Moradores reclamam de não receberem cartas
Moradores reclamam de
não receberem cartas
O comerciante Josué Rodrigues, de 59 anos, precisa caminhar diariamente para entrar em contato com os familiares e fornecedores. Ele mora há oito anos na Vila Autódromo, na divisa entre Curitiba e Pinhais, e nunca recebeu uma correspondência em casa. Não posso receber um cartão de aniversário ou uma relação de preços de fornecedores em casa. O local é isolado. Não tem nada, reclama ele.
Ademir Meneguette, de 39 anos, mestre de obras, diz que o problema é grave. Para receber notícias de alguém, a gente tem que andar um quilômetro e chegar até a agência de caixa postal do bairro. Chegando lá, eles entregam pra gente alguma coisa, mas sempre existe o risco de extraviar, argumenta, tenho que buscar tudo lá, de cartão de crédito a fatura do telefone.
O mesmo problema também é vivido pelo auxiliar de empresas João Batista Pereira, de 42 anos, que mora no bairro há 12 anos. Nunca tive serviço de Correio por aqui. Tenho parentes em Minas Gerais e no norte do Paraná, mas se eu quiser saber deles tenho que ir até um telefone público e gastar muito mais do que eu gastaria enviando ou recebendo uma carta, alega Pereira.
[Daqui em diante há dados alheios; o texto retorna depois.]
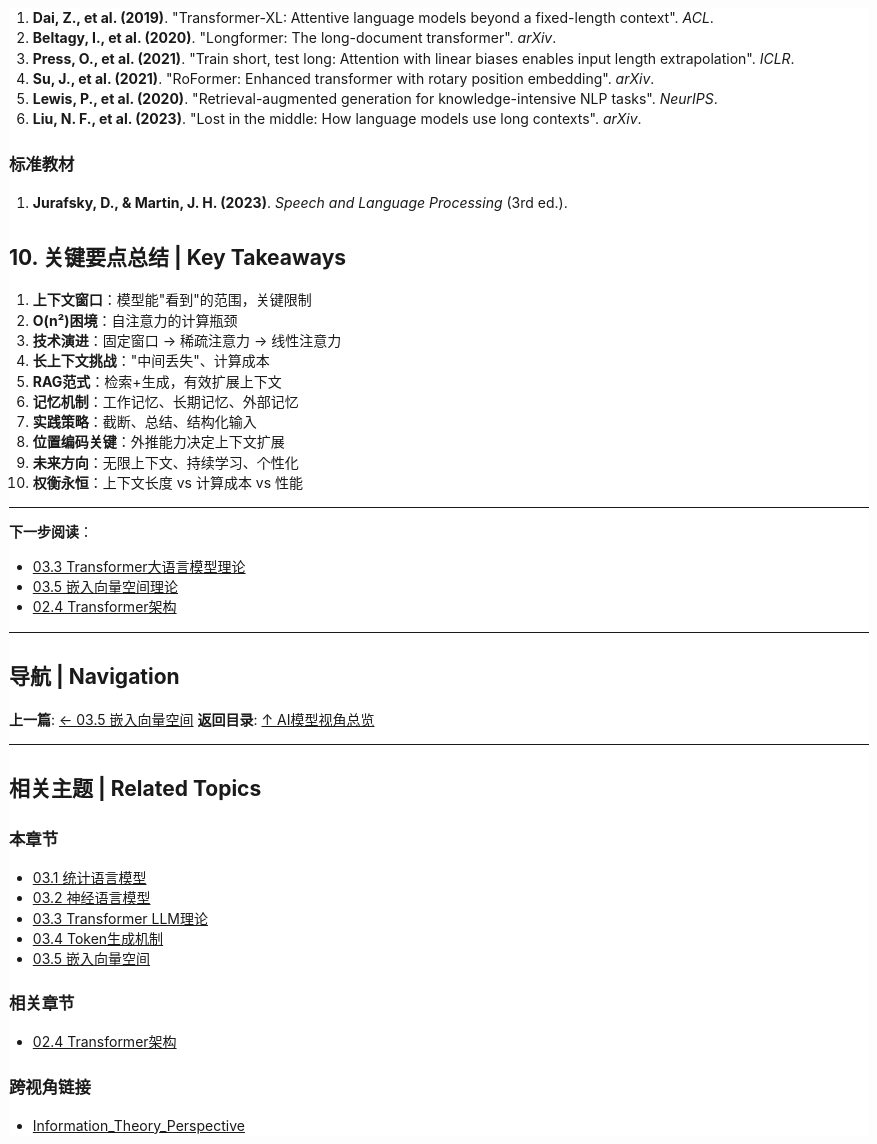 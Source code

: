 1. **Dai, Z., et al. (2019)**. "Transformer-XL: Attentive language models beyond a fixed-length context". _ACL_.
2. **Beltagy, I., et al. (2020)**. "Longformer: The long-document transformer". _arXiv_.
3. **Press, O., et al. (2021)**. "Train short, test long: Attention with linear biases enables input length extrapolation". _ICLR_.
4. **Su, J., et al. (2021)**. "RoFormer: Enhanced transformer with rotary position embedding". _arXiv_.
5. **Lewis, P., et al. (2020)**. "Retrieval-augmented generation for knowledge-intensive NLP tasks". _NeurIPS_.
6. **Liu, N. F., et al. (2023)**. "Lost in the middle: How language models use long contexts". _arXiv_.

### 标准教材

1. **Jurafsky, D., & Martin, J. H. (2023)**. _Speech and Language Processing_ (3rd ed.).

## 10. 关键要点总结 | Key Takeaways

1. **上下文窗口**：模型能"看到"的范围，关键限制
2. **O(n²)困境**：自注意力的计算瓶颈
3. **技术演进**：固定窗口 → 稀疏注意力 → 线性注意力
4. **长上下文挑战**："中间丢失"、计算成本
5. **RAG范式**：检索+生成，有效扩展上下文
6. **记忆机制**：工作记忆、长期记忆、外部记忆
7. **实践策略**：截断、总结、结构化输入
8. **位置编码关键**：外推能力决定上下文扩展
9. **未来方向**：无限上下文、持续学习、个性化
10. **权衡永恒**：上下文长度 vs 计算成本 vs 性能

---

**下一步阅读**：

- [03.3 Transformer大语言模型理论](03.3_Transformer_LLM_Theory.md)
- [03.5 嵌入向量空间理论](03.5_Embedding_Vector_Spaces.md)
- [02.4 Transformer架构](../02_Neural_Network_Theory/02.4_Transformer_Architecture.md)

---

## 导航 | Navigation

**上一篇**: [← 03.5 嵌入向量空间](./03.5_Embedding_Vector_Spaces.md)
**返回目录**: [↑ AI模型视角总览](../README.md)

---

## 相关主题 | Related Topics

### 本章节

- [03.1 统计语言模型](./03.1_Statistical_Language_Models.md)
- [03.2 神经语言模型](./03.2_Neural_Language_Models.md)
- [03.3 Transformer LLM理论](./03.3_Transformer_LLM_Theory.md)
- [03.4 Token生成机制](./03.4_Token_Generation_Mechanisms.md)
- [03.5 嵌入向量空间](./03.5_Embedding_Vector_Spaces.md)

### 相关章节

- [02.4 Transformer架构](../02_Neural_Network_Theory/02.4_Transformer_Architecture.md)

### 跨视角链接

- [Information_Theory_Perspective](../../Information_Theory_Perspective/README.md)
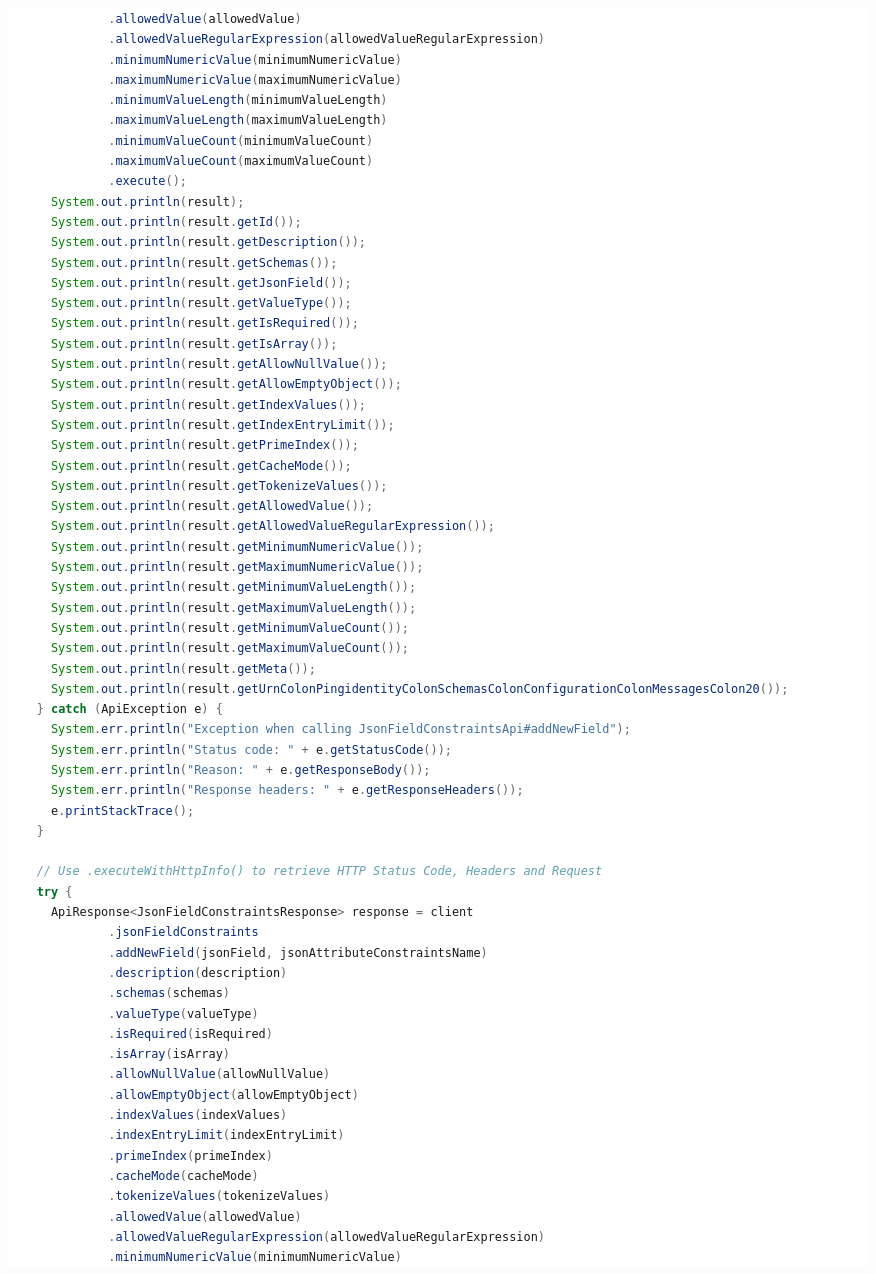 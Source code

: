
 ```java
              .allowedValue(allowedValue)
              .allowedValueRegularExpression(allowedValueRegularExpression)
              .minimumNumericValue(minimumNumericValue)
              .maximumNumericValue(maximumNumericValue)
              .minimumValueLength(minimumValueLength)
              .maximumValueLength(maximumValueLength)
              .minimumValueCount(minimumValueCount)
              .maximumValueCount(maximumValueCount)
              .execute();
      System.out.println(result);
      System.out.println(result.getId());
      System.out.println(result.getDescription());
      System.out.println(result.getSchemas());
      System.out.println(result.getJsonField());
      System.out.println(result.getValueType());
      System.out.println(result.getIsRequired());
      System.out.println(result.getIsArray());
      System.out.println(result.getAllowNullValue());
      System.out.println(result.getAllowEmptyObject());
      System.out.println(result.getIndexValues());
      System.out.println(result.getIndexEntryLimit());
      System.out.println(result.getPrimeIndex());
      System.out.println(result.getCacheMode());
      System.out.println(result.getTokenizeValues());
      System.out.println(result.getAllowedValue());
      System.out.println(result.getAllowedValueRegularExpression());
      System.out.println(result.getMinimumNumericValue());
      System.out.println(result.getMaximumNumericValue());
      System.out.println(result.getMinimumValueLength());
      System.out.println(result.getMaximumValueLength());
      System.out.println(result.getMinimumValueCount());
      System.out.println(result.getMaximumValueCount());
      System.out.println(result.getMeta());
      System.out.println(result.getUrnColonPingidentityColonSchemasColonConfigurationColonMessagesColon20());
    } catch (ApiException e) {
      System.err.println("Exception when calling JsonFieldConstraintsApi#addNewField");
      System.err.println("Status code: " + e.getStatusCode());
      System.err.println("Reason: " + e.getResponseBody());
      System.err.println("Response headers: " + e.getResponseHeaders());
      e.printStackTrace();
    }

    // Use .executeWithHttpInfo() to retrieve HTTP Status Code, Headers and Request
    try {
      ApiResponse<JsonFieldConstraintsResponse> response = client
              .jsonFieldConstraints
              .addNewField(jsonField, jsonAttributeConstraintsName)
              .description(description)
              .schemas(schemas)
              .valueType(valueType)
              .isRequired(isRequired)
              .isArray(isArray)
              .allowNullValue(allowNullValue)
              .allowEmptyObject(allowEmptyObject)
              .indexValues(indexValues)
              .indexEntryLimit(indexEntryLimit)
              .primeIndex(primeIndex)
              .cacheMode(cacheMode)
              .tokenizeValues(tokenizeValues)
              .allowedValue(allowedValue)
              .allowedValueRegularExpression(allowedValueRegularExpression)
              .minimumNumericValue(minimumNumericValue)
```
A dona de casa Júlia Machado Lisboa, de 42 anos, também não recebe notícias da família que mora em Campo Mourão há alguns meses. Só fico sabendo deles quando eles viajam para cá ou quando vou para lá. O problema é que ninguém tem dinheiro para fazer viagens e acabamos perdendo o contato, reclama. Além da falta de organização de ruas, o bairro sofre de falta de infra-estrutura na coleta de lixo e no saneamento básico. (L.P.)